VOD film review: Taken 2
Review Overview
Action
6Neeson
6David Farnor | On 11, Sep 2013
Director: Olivier Megaton
Cast: Liam Neeson, Famke Janssen
Certificate: 12A
Watch online: Prime Video (Buy/Rent) / TalkTalk TV / Apple TV (iTunes) / Rakuten TV / Google Play
It’s hard to tell what people expected from Taken 2. The first film, a low-brained, high-octane thriller about Liam Neeson shooting a bunch of foreigners, delighted action junkies with its two-dimensional villains and brutal take downs. Taken 2 offers more of the same. So, where’s the problem?
Is it that the Albanian baddies (led by Rade Sherbedgia), out for revenge after the first film, now have a vague motivation beyond simply being foreign? Is it that Bryan Mills (Neeson) has softened up in his old age and become a simpering family man? Are the action sequences simply not as good?
We might be able to answer if we could see more than half of the film.
Taken 2: The Editing Suite, Olivier Megaton’s 12-certificate sequel butchers, maims, cuts and burns – but never the villains. Instead, we get a string of set pieces that recall the controversy surrounding the UK Blu-ray of The Avengers – in the climactic fist fight, Mills ‘Agent Coulson’s someone to death (a very particular skill).
Credit to Neeson, he carries on with the same grim expression, using every inch of his 6″4’ to instil some sense of theat. And Luc Besson and Robert Mark Kamen’s script does the right thing, fleshing out the father-daughter relationship that fuels our thuggish hero – a chaotic car chase smartly sees Kim take the steering wheel, while one scene involving her lobbing grenades and circling a map is hilariously daft. Maggie Grace looks less like a teenage girl than Vince (our site’s scaly mascot), but she holds up her end of the bargain, at least given more to do than the wasted Famke Janssen, who gets a dubious promotion from Ex-Wife to Person Who Is Also Taken.
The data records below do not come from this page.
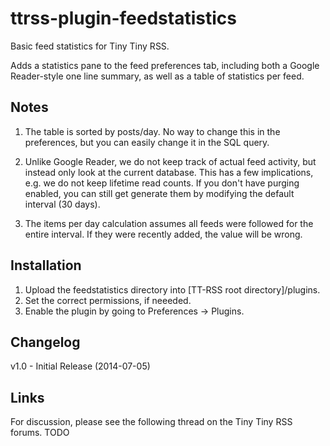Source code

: ttrss-plugin-feedstatistics
===========================

Basic feed statistics for Tiny Tiny RSS. 

Adds a statistics pane to the feed preferences tab, including both a Google Reader-style one line summary, as well as a table of statistics per feed.

Notes
-----

1) The table is sorted by posts/day. No way to change this in the preferences, but you can easily change it in the SQL query.

2) Unlike Google Reader, we do not keep track of actual feed activity, but instead only look at the current database. This has a few implications,
e.g. we do not keep lifetime read counts. If you don't have purging enabled, you can still get generate them by modifying the default interval (30 days). 

3) The items per day calculation assumes all feeds were followed for the entire interval. If they were recently added, the value will be wrong.

Installation
------------

1) Upload the feedstatistics directory into [TT-RSS root directory]/plugins.
2) Set the correct permissions, if neeeded.
3) Enable the plugin by going to Preferences -> Plugins.

Changelog
---------

v1.0 - Initial Release (2014-07-05)

Links
-----

For discussion, please see the following thread on the Tiny Tiny RSS forums.
TODO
But for all the film’s self-aware stabs of humour and silly stunts, Taken 2’s killer blow remains its post-production. Cleaning up a grimy B-movie into something you can show your kids, Fox’s bizarre cash-grab leaves Neeson’s killing machine stumbling around a sanitised, sun-bleached Istanbul.
“I’m going to look for them,” the gruff Mills tells Kim. “I’m going to find them and I’m going to… make sure they never do it again,” he finishes lamely.
If you can accept the awkward tone and jarring edits, Taken 2 works on exactly the same level as the first film. The question is whether you expected anything different.